Exemplar Scoring Identifies Genetically Separable Phenotypes of Lithium Responsive Bipolar Disorder

2020 
Predicting lithium response (LiR) in bipolar disorder (BD) could expedite effective pharmacotherapy, but phenotypic heterogeneity of bipolar disorder has complicated the search for genomic markers. We thus sought to determine whether patients with "exemplary phenotypes"---those whose clinical features are reliably predictive of LiR and non-response (LiNR)---are more genetically separable than those with less exemplary phenotypes. We applied machine learning methods to clinical data collected from people with BD (n=1266 across 7 international centres; 34.7% responders) to compute an "exemplar score", which identified a subset of subjects whose clinical phenotypes were most robustly predictive of LiR/LiNR. For subjects whose genotypes were available (n=321), we evaluated whether responders/non-responders with exemplary phenotypes could be more accurately classified based on genetic data than those with non-exemplary phenotypes.
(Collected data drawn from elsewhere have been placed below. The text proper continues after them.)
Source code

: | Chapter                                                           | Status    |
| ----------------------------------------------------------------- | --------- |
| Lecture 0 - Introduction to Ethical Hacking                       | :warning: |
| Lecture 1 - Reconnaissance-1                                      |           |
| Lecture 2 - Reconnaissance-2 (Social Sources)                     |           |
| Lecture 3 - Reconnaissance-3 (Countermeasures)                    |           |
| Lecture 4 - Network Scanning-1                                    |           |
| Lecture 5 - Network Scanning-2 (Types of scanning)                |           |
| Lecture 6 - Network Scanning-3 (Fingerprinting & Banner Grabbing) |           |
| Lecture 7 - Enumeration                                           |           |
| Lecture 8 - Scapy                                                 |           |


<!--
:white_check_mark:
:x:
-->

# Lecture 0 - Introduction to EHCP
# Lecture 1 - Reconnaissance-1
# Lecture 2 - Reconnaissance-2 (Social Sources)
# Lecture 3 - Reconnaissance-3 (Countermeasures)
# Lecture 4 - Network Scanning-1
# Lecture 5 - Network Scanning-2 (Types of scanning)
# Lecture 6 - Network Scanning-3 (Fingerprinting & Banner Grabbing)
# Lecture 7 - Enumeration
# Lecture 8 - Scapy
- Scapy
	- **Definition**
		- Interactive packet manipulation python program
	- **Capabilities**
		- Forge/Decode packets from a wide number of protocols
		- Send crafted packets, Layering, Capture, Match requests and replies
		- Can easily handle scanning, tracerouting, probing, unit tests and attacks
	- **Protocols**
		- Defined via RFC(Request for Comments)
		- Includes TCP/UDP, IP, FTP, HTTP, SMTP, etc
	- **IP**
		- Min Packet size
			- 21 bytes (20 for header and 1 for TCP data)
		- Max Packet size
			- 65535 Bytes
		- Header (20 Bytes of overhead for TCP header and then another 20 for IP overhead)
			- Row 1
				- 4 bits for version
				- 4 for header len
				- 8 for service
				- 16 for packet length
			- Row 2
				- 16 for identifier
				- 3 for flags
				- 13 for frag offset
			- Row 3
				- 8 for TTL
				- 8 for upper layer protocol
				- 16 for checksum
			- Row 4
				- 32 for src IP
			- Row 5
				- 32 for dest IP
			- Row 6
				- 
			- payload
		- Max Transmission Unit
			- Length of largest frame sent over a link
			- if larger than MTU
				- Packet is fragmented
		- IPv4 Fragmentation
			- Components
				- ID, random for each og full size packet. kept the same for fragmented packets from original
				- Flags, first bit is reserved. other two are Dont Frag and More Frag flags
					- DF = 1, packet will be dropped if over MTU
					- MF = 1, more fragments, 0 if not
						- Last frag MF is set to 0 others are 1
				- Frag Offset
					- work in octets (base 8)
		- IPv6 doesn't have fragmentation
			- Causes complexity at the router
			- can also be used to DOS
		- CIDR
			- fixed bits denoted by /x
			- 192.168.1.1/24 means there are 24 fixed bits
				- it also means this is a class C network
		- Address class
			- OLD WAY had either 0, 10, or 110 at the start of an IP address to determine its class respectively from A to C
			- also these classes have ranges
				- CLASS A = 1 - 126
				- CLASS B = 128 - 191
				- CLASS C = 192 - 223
We showed that the best LiR exemplars had later illness onset, completely episodic clinical course, absence of rapid cycling and psychosis, and few psychiatric comorbidities. The best exemplars of LiR and LiNR were genetically separable with an area under the receiver operating characteristic curve of 0.88 (IQR [0.83, 0.98]), compared to 0.66 [0.61, 0.80] (p=0.0032) among the poor exemplars. Variants in the Alzheimer9s amyloid secretase pathway, along with G-protein coupled receptor, muscarinic acetylcholine, and histamine H1R signaling pathways were particularly informative predictors. In sum, the most reliably predictive clinical features of LiR and LiNR patients correspond to previously well-characterized phenotypic spectra whose genomic profiles are relatively distinct. Future work must enlarge the sample for genomic classification and include prediction of response to other mood stabilizers.